*** DATA Section Begins ***
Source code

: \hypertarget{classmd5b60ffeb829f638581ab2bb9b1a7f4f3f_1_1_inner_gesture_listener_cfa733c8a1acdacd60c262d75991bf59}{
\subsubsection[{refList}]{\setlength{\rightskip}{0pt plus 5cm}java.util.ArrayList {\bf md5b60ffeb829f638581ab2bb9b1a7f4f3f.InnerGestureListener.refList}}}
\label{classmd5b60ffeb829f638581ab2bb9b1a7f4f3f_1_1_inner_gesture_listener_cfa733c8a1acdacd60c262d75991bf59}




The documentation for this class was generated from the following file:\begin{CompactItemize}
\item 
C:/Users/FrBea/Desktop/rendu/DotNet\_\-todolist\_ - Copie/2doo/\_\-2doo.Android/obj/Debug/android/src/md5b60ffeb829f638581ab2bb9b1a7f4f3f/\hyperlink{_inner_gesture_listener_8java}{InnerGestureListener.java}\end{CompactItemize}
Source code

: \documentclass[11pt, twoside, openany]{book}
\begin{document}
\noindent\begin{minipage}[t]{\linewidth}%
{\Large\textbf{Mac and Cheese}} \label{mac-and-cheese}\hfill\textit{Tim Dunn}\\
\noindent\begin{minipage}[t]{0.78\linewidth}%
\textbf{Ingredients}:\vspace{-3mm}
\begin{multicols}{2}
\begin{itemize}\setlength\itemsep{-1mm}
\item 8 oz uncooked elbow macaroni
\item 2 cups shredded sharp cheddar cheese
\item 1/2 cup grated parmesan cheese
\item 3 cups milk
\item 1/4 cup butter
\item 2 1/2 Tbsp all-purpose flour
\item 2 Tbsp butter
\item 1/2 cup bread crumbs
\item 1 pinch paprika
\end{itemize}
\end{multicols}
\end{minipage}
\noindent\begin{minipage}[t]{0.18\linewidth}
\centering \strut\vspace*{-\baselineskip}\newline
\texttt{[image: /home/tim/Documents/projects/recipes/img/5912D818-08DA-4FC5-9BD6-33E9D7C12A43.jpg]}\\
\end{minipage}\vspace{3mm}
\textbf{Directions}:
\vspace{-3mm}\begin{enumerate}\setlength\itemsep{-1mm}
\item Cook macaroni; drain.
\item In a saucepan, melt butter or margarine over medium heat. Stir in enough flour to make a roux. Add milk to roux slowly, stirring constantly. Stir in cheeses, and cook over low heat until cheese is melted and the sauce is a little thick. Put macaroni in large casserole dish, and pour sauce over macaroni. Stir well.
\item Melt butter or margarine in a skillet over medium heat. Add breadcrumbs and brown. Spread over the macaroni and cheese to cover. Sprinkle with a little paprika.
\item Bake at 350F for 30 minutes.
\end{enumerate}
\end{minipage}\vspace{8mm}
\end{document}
*** DATA Section Ends ***
Filter the entries by the string "Tbsp" and copy each matching line.

\item 2 1/2 Tbsp all-purpose flour
\item 2 Tbsp butter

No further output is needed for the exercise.